In his recently published memoir, Often in the Right Place: The Education of an Anarchist, Eugene’s own anarcho-primitivist philosopher details an exchange that took place between a leftist and his anarchist friends at a talk he gave in Izmir, Turkey, in 2004. The talk was in a small university hall, Zerzan writes, and it was buzzing with people. The leftist, a famous sculptor, according to Zerzan, asked: “Why would people want a primitivist life, that sounds like it would only be about survival?”
Zerzan’s friends responded to delighted applause: “Why would people want a life that consists of working and watching TV?”
For those unfamiliar with Zerzan and anarcho-primitivism, these questions are at the very center of his philosophy. They are the million-dollar ones, if you will.
John Zerzan is Eugene’s anarcho-primitivist philosopher, who has made a name for himself taking his anti-technology, anti-civilization philosophy around the world. He has published numerous books and essays, and hosts a weekly radio show, Anarchy Radio, on KWVA 88.1 FM.

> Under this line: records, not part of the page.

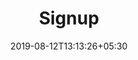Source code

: ---
title: "Signup"
date: 2019-08-12T13:13:26+05:30
type: "credit-report"
layout: "verify-email"

loggedin: false
---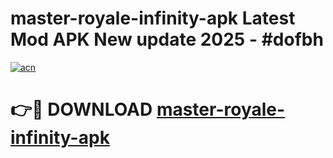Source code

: # master-royale-infinity-apk Latest Mod APK New update 2025 - #dofbh

[![acn](https://github.com/user-attachments/assets/0f9c940e-d8b0-45ae-aac7-cd30a18b3e1c)](https://app.mediaupload.pro?title=master-royale-infinity-apk&ref=22-F2)

# 👉🔴 DOWNLOAD [master-royale-infinity-apk](https://app.mediaupload.pro?title=master-royale-infinity-apk&ref=22-F2)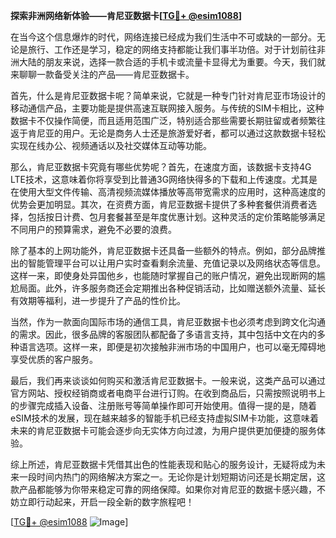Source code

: **探索非洲网络新体验——肯尼亚数据卡[[TG💪+ @esim1088](https://t.me/s/esim1088)]**

在当今这个信息爆炸的时代，网络连接已经成为我们生活中不可或缺的一部分。无论是旅行、工作还是学习，稳定的网络支持都能让我们事半功倍。对于计划前往非洲大陆的朋友来说，选择一款合适的手机卡或流量卡显得尤为重要。今天，我们就来聊聊一款备受关注的产品——肯尼亚数据卡。

首先，什么是肯尼亚数据卡呢？简单来说，它就是一种专门针对肯尼亚市场设计的移动通信产品，主要功能是提供高速互联网接入服务。与传统的SIM卡相比，这种数据卡不仅操作简便，而且适用范围广泛，特别适合那些需要长期驻留或者频繁往返于肯尼亚的用户。无论是商务人士还是旅游爱好者，都可以通过这款数据卡轻松实现在线办公、视频通话以及社交媒体互动等功能。

那么，肯尼亚数据卡究竟有哪些优势呢？首先，在速度方面，该数据卡支持4G LTE技术，这意味着你将享受到比普通3G网络快得多的下载和上传速度。尤其是在使用大型文件传输、高清视频流媒体播放等高带宽需求的应用时，这种高速度的优势会更加明显。其次，在资费方面，肯尼亚数据卡提供了多种套餐供消费者选择，包括按日计费、包月套餐甚至是年度优惠计划。这种灵活的定价策略能够满足不同用户的预算需求，避免不必要的浪费。

除了基本的上网功能外，肯尼亚数据卡还具备一些额外的特点。例如，部分品牌推出的智能管理平台可以让用户实时查看剩余流量、充值记录以及网络状态等信息。这样一来，即使身处异国他乡，也能随时掌握自己的账户情况，避免出现断网的尴尬局面。此外，许多服务商还会定期推出各种促销活动，比如赠送额外流量、延长有效期等福利，进一步提升了产品的性价比。

当然，作为一款面向国际市场的通信工具，肯尼亚数据卡也必须考虑到跨文化沟通的需求。因此，很多品牌的客服团队都配备了多语言支持，其中包括中文在内的多种语言选项。这样一来，即便是初次接触非洲市场的中国用户，也可以毫无障碍地享受优质的客户服务。

最后，我们再来谈谈如何购买和激活肯尼亚数据卡。一般来说，这类产品可以通过官方网站、授权经销商或者电商平台进行订购。在收到商品后，只需按照说明书上的步骤完成插入设备、注册账号等简单操作即可开始使用。值得一提的是，随着eSIM技术的发展，现在越来越多的智能手机已经支持虚拟SIM卡功能，这意味着未来的肯尼亚数据卡可能会逐步向无实体方向过渡，为用户提供更加便捷的服务体验。

综上所述，肯尼亚数据卡凭借其出色的性能表现和贴心的服务设计，无疑将成为未来一段时间内热门的网络解决方案之一。无论你是计划短期访问还是长期定居，这款产品都能够为你带来稳定可靠的网络保障。如果你对肯尼亚的数据卡感兴趣，不妨立即行动起来，开启一段全新的数字旅程吧！

[[TG💪+ @esim1088](https://t.me/s/esim1088) ![Image](https://i.postimg.cc/4NQfJmqS/Snipaste-2025-05-13-00-14-12.png)]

Sitting in Eugene Weekly’s office, Zerzan doesn’t look like the stereotype of an anarchist. He’s older, born August 10, 1943, and wearing glasses, a T-shirt and a worn brown leather bomber. He can sit and talk about his life up to a point, always veering toward philosophy, and once he gets into it he leans forward with a slight smile, his eyes coming alive.
The book itself is not as interested in explaining his ideology as it is showing how one might come to this ideas in the first place. “Bob Black once described me as basically a religious thinker, searching for the original sin,” Zerzan writes in his memoir. “There’s some truth to that, maybe in large part regarding the ‘Origins’ essays I wrote in the 1980s.”
With his memoir, like his philosophy, he is interested in finding the root of his ideas — the original sin.
Mainly, though, Zerzan says he wrote it at the request of his wife. “I guess she knows I’ve witnessed some interesting stuff over the years,” he says.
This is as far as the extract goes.